▶ **Input material**
== Segment start ==

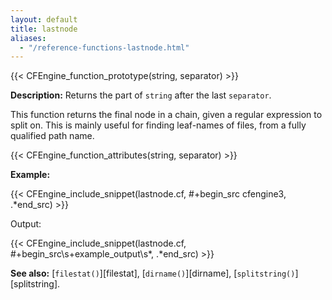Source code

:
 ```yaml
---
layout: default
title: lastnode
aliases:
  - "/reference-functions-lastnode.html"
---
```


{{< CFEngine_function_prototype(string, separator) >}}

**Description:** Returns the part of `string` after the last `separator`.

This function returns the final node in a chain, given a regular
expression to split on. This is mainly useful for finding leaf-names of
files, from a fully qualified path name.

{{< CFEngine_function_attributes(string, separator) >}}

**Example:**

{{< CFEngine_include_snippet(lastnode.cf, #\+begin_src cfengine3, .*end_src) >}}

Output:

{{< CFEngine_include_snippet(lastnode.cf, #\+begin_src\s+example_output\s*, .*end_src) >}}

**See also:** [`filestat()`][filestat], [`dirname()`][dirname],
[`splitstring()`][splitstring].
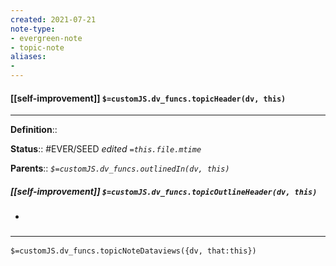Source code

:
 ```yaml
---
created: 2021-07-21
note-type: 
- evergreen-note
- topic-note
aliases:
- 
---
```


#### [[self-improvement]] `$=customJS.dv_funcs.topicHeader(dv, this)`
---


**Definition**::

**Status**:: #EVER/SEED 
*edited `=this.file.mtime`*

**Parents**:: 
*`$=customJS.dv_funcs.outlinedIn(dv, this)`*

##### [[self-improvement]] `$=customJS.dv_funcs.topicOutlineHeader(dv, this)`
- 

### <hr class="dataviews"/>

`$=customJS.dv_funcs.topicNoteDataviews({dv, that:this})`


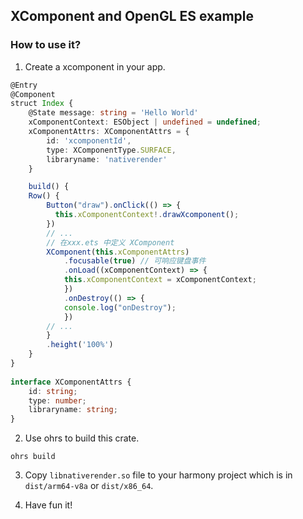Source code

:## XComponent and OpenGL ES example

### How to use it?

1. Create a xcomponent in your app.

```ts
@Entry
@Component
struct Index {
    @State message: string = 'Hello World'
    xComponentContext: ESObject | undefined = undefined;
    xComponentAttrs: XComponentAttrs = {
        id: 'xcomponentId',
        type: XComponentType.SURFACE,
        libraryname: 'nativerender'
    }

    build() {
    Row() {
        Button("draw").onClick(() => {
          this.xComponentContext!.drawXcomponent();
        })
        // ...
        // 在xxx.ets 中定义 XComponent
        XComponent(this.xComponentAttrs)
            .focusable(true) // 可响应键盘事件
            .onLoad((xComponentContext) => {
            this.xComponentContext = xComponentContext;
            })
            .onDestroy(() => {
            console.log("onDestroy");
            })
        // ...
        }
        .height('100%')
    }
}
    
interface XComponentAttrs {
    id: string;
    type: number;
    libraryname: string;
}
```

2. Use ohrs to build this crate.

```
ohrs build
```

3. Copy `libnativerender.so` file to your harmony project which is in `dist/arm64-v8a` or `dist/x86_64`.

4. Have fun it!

== Segment end ==

▶ **Exercise objective**
The material shown above is to be repeated verbatim, and its pictures are to be omitted.

▶ **Final answer**
Source code

:
 ```yaml
---
layout: default
title: lastnode
aliases:
  - "/reference-functions-lastnode.html"
---
```


{{< CFEngine_function_prototype(string, separator) >}}

**Description:** Returns the part of `string` after the last `separator`.

This function returns the final node in a chain, given a regular
expression to split on. This is mainly useful for finding leaf-names of
files, from a fully qualified path name.

{{< CFEngine_function_attributes(string, separator) >}}

**Example:**

{{< CFEngine_include_snippet(lastnode.cf, #\+begin_src cfengine3, .*end_src) >}}

Output:

{{< CFEngine_include_snippet(lastnode.cf, #\+begin_src\s+example_output\s*, .*end_src) >}}

**See also:** [`filestat()`][filestat], [`dirname()`][dirname],
[`splitstring()`][splitstring].
Source code

:
 ```yaml
---
created: 2021-07-21
note-type: 
- evergreen-note
- topic-note
aliases:
- 
---
```


#### [[self-improvement]] `$=customJS.dv_funcs.topicHeader(dv, this)`
---


**Definition**::

**Status**:: #EVER/SEED 
*edited `=this.file.mtime`*

**Parents**:: 
*`$=customJS.dv_funcs.outlinedIn(dv, this)`*

##### [[self-improvement]] `$=customJS.dv_funcs.topicOutlineHeader(dv, this)`
- 

### <hr class="dataviews"/>

`$=customJS.dv_funcs.topicNoteDataviews({dv, that:this})`


Source code

:## XComponent and OpenGL ES example

### How to use it?

1. Create a xcomponent in your app.

```ts
@Entry
@Component
struct Index {
    @State message: string = 'Hello World'
    xComponentContext: ESObject | undefined = undefined;
    xComponentAttrs: XComponentAttrs = {
        id: 'xcomponentId',
        type: XComponentType.SURFACE,
        libraryname: 'nativerender'
    }

    build() {
    Row() {
        Button("draw").onClick(() => {
          this.xComponentContext!.drawXcomponent();
        })
        // ...
        // 在xxx.ets 中定义 XComponent
        XComponent(this.xComponentAttrs)
            .focusable(true) // 可响应键盘事件
            .onLoad((xComponentContext) => {
            this.xComponentContext = xComponentContext;
            })
            .onDestroy(() => {
            console.log("onDestroy");
            })
        // ...
        }
        .height('100%')
    }
}
    
interface XComponentAttrs {
    id: string;
    type: number;
    libraryname: string;
}
```

2. Use ohrs to build this crate.

```
ohrs build
```

3. Copy `libnativerender.so` file to your harmony project which is in `dist/arm64-v8a` or `dist/x86_64`.

4. Have fun it!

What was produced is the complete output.